_EXERCISE DETAILS:_ Could you set down exactly the lines in the records below between the line holding "Source code" and the line holding "- [Remove shared", inclusive?

_MATERIAL FOR THIS EXERCISE:_
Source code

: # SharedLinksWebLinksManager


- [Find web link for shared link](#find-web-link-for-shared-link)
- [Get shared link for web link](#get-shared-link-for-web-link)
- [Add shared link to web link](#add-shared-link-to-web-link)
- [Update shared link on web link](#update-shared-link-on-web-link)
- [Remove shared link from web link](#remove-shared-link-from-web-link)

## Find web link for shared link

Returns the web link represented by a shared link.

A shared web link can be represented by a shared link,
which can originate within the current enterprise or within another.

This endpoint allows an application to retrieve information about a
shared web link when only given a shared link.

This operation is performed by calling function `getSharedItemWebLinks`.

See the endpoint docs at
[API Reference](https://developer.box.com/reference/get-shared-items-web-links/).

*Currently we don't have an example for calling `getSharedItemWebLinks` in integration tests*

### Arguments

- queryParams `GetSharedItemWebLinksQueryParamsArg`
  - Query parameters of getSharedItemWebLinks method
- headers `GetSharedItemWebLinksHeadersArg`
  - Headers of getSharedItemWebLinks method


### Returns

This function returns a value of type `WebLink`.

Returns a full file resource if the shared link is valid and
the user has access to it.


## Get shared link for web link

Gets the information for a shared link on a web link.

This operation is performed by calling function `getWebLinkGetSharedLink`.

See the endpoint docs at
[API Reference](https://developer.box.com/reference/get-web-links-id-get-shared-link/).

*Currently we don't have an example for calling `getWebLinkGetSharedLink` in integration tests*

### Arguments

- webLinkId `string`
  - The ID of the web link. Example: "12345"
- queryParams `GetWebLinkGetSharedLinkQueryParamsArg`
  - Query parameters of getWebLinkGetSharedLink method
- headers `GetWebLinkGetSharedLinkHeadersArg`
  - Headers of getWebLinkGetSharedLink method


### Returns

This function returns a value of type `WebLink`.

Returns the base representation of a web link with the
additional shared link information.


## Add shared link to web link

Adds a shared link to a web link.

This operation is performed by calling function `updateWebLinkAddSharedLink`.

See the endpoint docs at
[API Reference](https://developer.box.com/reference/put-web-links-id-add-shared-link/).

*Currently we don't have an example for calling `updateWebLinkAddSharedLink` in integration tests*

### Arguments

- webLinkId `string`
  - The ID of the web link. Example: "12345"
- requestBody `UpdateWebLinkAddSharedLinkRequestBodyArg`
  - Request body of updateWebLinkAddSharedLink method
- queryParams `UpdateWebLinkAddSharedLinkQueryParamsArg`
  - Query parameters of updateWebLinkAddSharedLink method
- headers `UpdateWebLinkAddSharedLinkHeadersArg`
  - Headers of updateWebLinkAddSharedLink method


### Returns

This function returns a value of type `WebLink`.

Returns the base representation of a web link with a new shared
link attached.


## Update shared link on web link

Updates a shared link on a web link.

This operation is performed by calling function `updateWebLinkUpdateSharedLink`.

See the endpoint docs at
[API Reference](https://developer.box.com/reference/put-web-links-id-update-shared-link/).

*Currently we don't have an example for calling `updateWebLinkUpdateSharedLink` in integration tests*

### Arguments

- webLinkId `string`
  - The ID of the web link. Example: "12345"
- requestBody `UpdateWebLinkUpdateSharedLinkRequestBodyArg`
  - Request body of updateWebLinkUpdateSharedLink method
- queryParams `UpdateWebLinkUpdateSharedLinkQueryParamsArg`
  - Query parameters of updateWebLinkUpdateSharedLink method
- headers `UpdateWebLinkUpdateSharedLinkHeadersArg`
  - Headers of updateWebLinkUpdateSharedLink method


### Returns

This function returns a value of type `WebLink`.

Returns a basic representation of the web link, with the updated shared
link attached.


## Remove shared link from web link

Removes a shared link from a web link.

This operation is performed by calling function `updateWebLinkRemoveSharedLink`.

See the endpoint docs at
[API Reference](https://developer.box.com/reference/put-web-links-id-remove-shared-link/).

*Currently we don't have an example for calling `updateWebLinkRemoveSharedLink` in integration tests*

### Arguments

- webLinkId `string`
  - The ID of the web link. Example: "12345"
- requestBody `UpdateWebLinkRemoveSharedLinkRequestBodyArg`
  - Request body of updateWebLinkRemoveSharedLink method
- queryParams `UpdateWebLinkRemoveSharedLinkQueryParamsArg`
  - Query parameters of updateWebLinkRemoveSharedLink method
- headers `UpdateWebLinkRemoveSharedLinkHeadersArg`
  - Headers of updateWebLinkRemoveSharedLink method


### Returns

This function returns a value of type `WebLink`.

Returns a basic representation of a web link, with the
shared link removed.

---

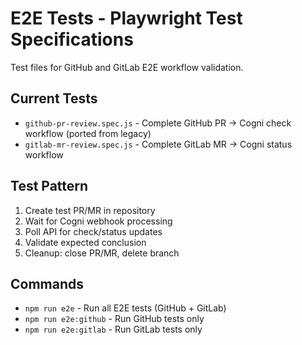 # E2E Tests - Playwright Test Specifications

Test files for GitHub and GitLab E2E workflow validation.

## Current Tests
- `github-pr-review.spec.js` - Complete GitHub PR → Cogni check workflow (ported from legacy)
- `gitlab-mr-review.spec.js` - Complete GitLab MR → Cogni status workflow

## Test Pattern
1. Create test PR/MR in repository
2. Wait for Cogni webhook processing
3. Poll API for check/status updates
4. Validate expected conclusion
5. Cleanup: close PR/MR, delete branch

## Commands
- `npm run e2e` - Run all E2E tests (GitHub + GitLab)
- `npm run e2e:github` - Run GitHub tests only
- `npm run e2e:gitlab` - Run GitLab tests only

_WORKED SOLUTION:_
Source code

: # SharedLinksWebLinksManager


- [Find web link for shared link](#find-web-link-for-shared-link)
- [Get shared link for web link](#get-shared-link-for-web-link)
- [Add shared link to web link](#add-shared-link-to-web-link)
- [Update shared link on web link](#update-shared-link-on-web-link)
- [Remove shared link from web link](#remove-shared-link-from-web-link)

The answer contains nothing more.